Interessanterweise denken viele Führungskräfte in diesem Moment nicht: „Das ist unangenehm.“ Sondern: „Ich hoffe, ich mache jetzt nichts falsch.“

Fragen tauchen auf:

  • Soll ich nachfragen?
  • Soll ich das Gespräch beenden?
  • Soll ich das Thema wechseln?
  • Mache ich die Situation schlimmer?
  • Bin ich überhaupt die richtige Person dafür?

 

Die eigentliche Herausforderung

Die meisten Führungskräfte haben keine Angst vor schwierigen Gesprächen. Sie haben Angst vor starken Emotionen. Nicht weil sie unsensibel sind. Sondern weil sie sich unsicher fühlen. Viele glauben, sie müssten sofort helfen. Eine Lösung finden. Die Situation beruhigen. Doch genau das ist häufig gar nicht notwendig.

 

Was in diesem Moment oft passiert

Sobald Emotionen sichtbar werden, wechseln viele Führungskräfte unbewusst zurück auf die Sachebene. Zum Beispiel mit Aussagen wie: „Nehmen Sie sich kurz Zeit.“ „Das wird schon wieder.“ „Lassen Sie uns später weitersprechen.“ Die Absicht dahinter ist gut.

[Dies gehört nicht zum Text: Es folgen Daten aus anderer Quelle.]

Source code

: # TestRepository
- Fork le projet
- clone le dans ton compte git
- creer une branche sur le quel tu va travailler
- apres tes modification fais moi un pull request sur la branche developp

Doch manchmal signalisiert sie unbeabsichtigt: „Für diese Gefühle ist hier gerade kein Platz.“

 

Was häufig hilfreicher wäre

In vielen Situationen braucht der Mitarbeiter keine Lösung. Keine Analyse. Keinen Ratschlag.

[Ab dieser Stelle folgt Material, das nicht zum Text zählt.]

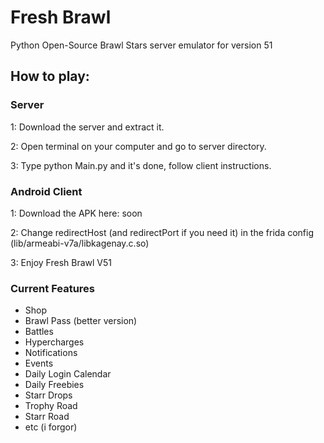 # Fresh Brawl
Python Open-Source Brawl Stars server emulator for version 51

## How to play: ##

### Server #

1: Download the server and extract it.

2: Open terminal on your computer and go to server directory.

3: Type python Main.py and it's done, follow client instructions.

### Android Client ###
1: Download the APK here: soon

2: Change redirectHost (and redirectPort if you need it) in the frida config (lib/armeabi-v7a/libkagenay.c.so)

3: Enjoy Fresh Brawl V51

### Current Features ###

- Shop
- Brawl Pass (better version)
- Battles
- Hypercharges
- Notifications
- Events
- Daily Login Calendar
- Daily Freebies
- Starr Drops
- Trophy Road
- Starr Road
- etc (i forgor)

Sondern zunächst etwas anderes: Präsenz.

Einfach die Erfahrung: „Ich darf gerade zeigen, wie es mir geht.“

Manchmal reicht ein Satz wie: „Ich merke, dass Sie das sehr bewegt.“ Oder: „Möchten Sie erzählen, was gerade in Ihnen vorgeht?“

 

Die eigentliche Erkenntnis

Wenn ein Mitarbeiter emotional wird, bedeutet das nicht automatisch, dass etwas schiefläuft. Manchmal bedeutet es, dass zum ersten Mal über das gesprochen wird, was wirklich wichtig ist.  Emotionen sind nicht das Problem. Oft sind sie ein Hinweis darauf, dass etwas Bedeutsames sichtbar wird.

 

Was Führungskräfte daraus lernen können

Führungskräfte müssen keine Therapeuten sein. Emotionen brauchen nicht sofort eine Lösung. Zuhören kann manchmal hilfreicher sein als Handeln. Menschen möchten nicht immer repariert werden. Präsenz ist oft wirksamer als Perfektion. Gute Führung bedeutet auch, menschliche Emotionen aushalten zu können.

 

Reflexionsfrage

Wie reagierst Du, wenn Menschen in Gesprächen Emotionen zeigen?

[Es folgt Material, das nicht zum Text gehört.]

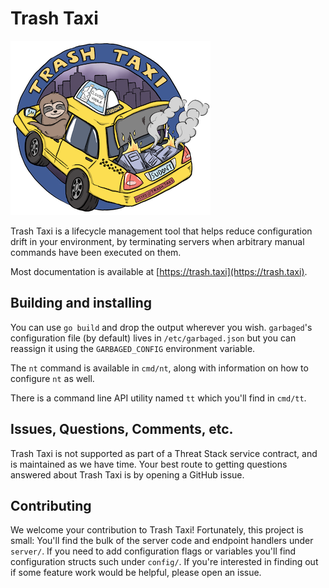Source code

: # Trash Taxi
![The Trash Taxi logo is of a sloth driving a taxi cab with servers on fire in the trunk](docs/taxicircle.png)

Trash Taxi is a lifecycle management tool that helps reduce configuration
drift in your environment, by terminating servers when arbitrary manual
commands have been executed on them.

Most documentation is available at [https://trash.taxi](https://trash.taxi).

## Building and installing
You can use `go build` and drop the output wherever you wish. `garbaged`'s
configuration file (by default) lives in `/etc/garbaged.json` but you can
reassign it using the `GARBAGED_CONFIG` environment variable.

The `nt` command is available in `cmd/nt`, along with information on how
to configure `nt` as well.

There is a command line API utility named `tt` which you'll find in `cmd/tt`. 

## Issues, Questions, Comments, etc. 
Trash Taxi is not supported as part of a Threat Stack service contract, 
and is maintained as we have time. Your best route to getting questions answered
about Trash Taxi is by opening a GitHub issue.

## Contributing
We welcome your contribution to Trash Taxi! Fortunately, this project is small: 
You'll find the bulk of the server code and endpoint handlers under `server/`. 
If you need to add configuration flags or variables you'll find configuration structs
such under `config/`. If you're interested in finding out if some feature
work would be helpful, please open an issue.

Versuchst Du zu lösen – oder zunächst zu verstehen?

 

Hinter jeder Emotion steckt ein Bedürfnis

Menschen weinen selten wegen eines Prozesses, einer Excel-Tabelle oder eines Projektplans. Sie weinen wegen dem, was dahinterliegt:

  • Überforderung
  • Enttäuschung
  • Hilflosigkeit
  • Angst
  • Verlust
  • fehlende Wertschätzung

 

Wer Emotionen vorschnell wegdrückt, verpasst häufig die eigentliche Botschaft. Wer sie respektvoll zulässt, schafft Vertrauen. Und Vertrauen ist oft der Beginn der wirksamsten Führung.